Rebecca Watkins, like many of us, does poetry marathons, sending poem-a-day first drafts to a small group of poet friends. And like many of us, she seems to have a love/hate relationship with the painstaking process of revision. But it has rewarded her with two books, the most recent one an excellent chapbook called Field Guide To Forgiveness (Finishing Line Press), and an older, full-length collection, Sometimes, In These Places (Unsolicited Press). Both trap sorrow and turn it into art.

Both are available through her website.

I am finishing up this month’s column on a supposedly late spring day, debating with myself about putting on the heat in my office. Once the Hudson Valley humidity truly descends upon Rockland County, folks would probably pay good money for how cold it gets in here.

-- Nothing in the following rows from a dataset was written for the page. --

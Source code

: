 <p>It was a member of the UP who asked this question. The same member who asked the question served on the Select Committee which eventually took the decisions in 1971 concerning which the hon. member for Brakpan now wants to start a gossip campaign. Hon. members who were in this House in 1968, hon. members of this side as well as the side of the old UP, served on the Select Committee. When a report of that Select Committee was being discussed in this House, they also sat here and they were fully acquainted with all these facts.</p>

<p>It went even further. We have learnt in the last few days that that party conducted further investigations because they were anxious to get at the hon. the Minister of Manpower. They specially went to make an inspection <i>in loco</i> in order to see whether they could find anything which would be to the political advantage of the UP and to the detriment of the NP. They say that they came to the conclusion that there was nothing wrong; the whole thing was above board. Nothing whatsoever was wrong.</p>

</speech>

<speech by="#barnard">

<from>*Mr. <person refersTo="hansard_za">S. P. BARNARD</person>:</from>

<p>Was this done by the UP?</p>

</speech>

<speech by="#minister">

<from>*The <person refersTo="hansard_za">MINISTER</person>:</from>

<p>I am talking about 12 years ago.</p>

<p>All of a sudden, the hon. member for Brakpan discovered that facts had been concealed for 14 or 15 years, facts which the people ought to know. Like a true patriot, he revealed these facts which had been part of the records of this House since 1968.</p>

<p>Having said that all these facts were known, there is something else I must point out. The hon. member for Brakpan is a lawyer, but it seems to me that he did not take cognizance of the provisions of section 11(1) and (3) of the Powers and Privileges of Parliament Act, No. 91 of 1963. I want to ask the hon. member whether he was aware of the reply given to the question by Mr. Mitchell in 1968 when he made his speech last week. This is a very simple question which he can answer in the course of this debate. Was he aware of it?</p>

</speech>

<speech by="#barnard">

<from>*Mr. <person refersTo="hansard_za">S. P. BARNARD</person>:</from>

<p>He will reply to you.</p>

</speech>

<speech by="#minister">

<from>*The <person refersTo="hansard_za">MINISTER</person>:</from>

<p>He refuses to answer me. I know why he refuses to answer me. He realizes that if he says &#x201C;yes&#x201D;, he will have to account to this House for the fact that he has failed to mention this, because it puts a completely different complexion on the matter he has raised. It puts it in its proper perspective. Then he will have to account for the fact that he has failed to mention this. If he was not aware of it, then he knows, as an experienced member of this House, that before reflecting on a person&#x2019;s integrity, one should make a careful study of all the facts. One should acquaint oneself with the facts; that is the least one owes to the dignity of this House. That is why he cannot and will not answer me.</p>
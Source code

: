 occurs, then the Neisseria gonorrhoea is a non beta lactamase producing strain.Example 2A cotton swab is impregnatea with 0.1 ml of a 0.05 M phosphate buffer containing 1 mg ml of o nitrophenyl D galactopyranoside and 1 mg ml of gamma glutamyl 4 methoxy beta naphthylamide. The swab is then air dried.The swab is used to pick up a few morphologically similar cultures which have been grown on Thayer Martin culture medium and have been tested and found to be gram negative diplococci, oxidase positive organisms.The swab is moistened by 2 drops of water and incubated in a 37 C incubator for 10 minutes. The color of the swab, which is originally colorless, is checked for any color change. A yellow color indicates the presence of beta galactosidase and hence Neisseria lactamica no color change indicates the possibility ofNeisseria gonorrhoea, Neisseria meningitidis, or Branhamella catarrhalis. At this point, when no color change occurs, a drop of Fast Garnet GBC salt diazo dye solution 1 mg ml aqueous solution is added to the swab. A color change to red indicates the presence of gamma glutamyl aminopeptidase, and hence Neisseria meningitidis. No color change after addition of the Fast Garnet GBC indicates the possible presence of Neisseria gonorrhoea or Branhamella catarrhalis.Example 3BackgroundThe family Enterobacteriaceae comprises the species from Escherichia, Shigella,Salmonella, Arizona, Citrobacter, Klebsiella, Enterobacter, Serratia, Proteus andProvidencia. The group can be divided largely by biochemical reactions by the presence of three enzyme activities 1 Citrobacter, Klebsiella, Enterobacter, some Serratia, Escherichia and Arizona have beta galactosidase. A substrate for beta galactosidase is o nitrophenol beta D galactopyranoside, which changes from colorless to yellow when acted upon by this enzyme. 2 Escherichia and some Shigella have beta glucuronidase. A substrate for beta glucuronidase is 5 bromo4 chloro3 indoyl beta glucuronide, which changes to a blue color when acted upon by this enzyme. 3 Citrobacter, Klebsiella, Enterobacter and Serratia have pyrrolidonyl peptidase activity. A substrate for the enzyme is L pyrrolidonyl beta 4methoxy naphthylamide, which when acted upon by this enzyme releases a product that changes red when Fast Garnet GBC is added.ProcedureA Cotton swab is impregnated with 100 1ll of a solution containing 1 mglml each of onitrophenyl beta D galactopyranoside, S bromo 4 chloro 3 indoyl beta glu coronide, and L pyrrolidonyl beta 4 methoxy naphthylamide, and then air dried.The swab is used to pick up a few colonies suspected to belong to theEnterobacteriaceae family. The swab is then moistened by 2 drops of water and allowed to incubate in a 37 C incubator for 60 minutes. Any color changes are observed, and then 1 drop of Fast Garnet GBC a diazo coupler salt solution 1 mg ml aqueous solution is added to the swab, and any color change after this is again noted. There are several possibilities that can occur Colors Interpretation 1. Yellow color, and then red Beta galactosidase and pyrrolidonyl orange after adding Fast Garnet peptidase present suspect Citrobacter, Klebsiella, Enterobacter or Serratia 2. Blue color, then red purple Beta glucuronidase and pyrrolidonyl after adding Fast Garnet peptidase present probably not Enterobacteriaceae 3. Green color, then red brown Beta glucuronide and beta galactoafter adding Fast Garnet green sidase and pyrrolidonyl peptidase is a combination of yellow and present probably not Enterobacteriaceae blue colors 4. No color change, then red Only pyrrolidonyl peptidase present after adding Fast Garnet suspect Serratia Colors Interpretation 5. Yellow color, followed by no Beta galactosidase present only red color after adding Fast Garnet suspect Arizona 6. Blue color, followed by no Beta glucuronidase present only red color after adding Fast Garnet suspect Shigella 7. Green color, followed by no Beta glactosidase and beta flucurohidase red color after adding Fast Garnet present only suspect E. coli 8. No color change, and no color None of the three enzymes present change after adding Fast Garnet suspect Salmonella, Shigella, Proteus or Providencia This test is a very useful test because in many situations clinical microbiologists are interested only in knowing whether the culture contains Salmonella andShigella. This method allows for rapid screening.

This is what happens when you fill your swimming pool, which Ken and I did recently. Hah!  The poet Edna St. Vincent Millay kept a pool also, so I don’t feel too bougie for having one. Unlike her, I would really rather my guests wear swimsuits. Here’s a poem I wrote on a photo of her lounging poolside.

A Photo Of Edna St. Vincent Millay Sitting By Her Swimming Pool At Steepletop

Hair draped to one side. Naked—as she insisted guests
be to swim—under a toga-wrapped white towel, one
hand and one foot trembling the dark reflections of tall
bushes and trees. I want to say August. I want to say

cicadas whirring like wind-up toys, the air musky with
summer growing old. I want to say the humid air, want to
say a thunderstorm grumbling somewhere off beyond
Great Barrington. She’s sitting on crab grass by the

pool’s stone border, a white stone bench behind her.
In her house, day blows in and out open windows, her
papers rustle—imagine that sound—and curtains
shrug in the breeze. Also wind-borne: a car’s motor.

Coming here?  No, turning away. The pale, loose curl
of her body like the pose my mother asked of my fingers
on the piano. The music of a camera’s shutter, its
metallic kiss. The sign hanging in her library: Silence!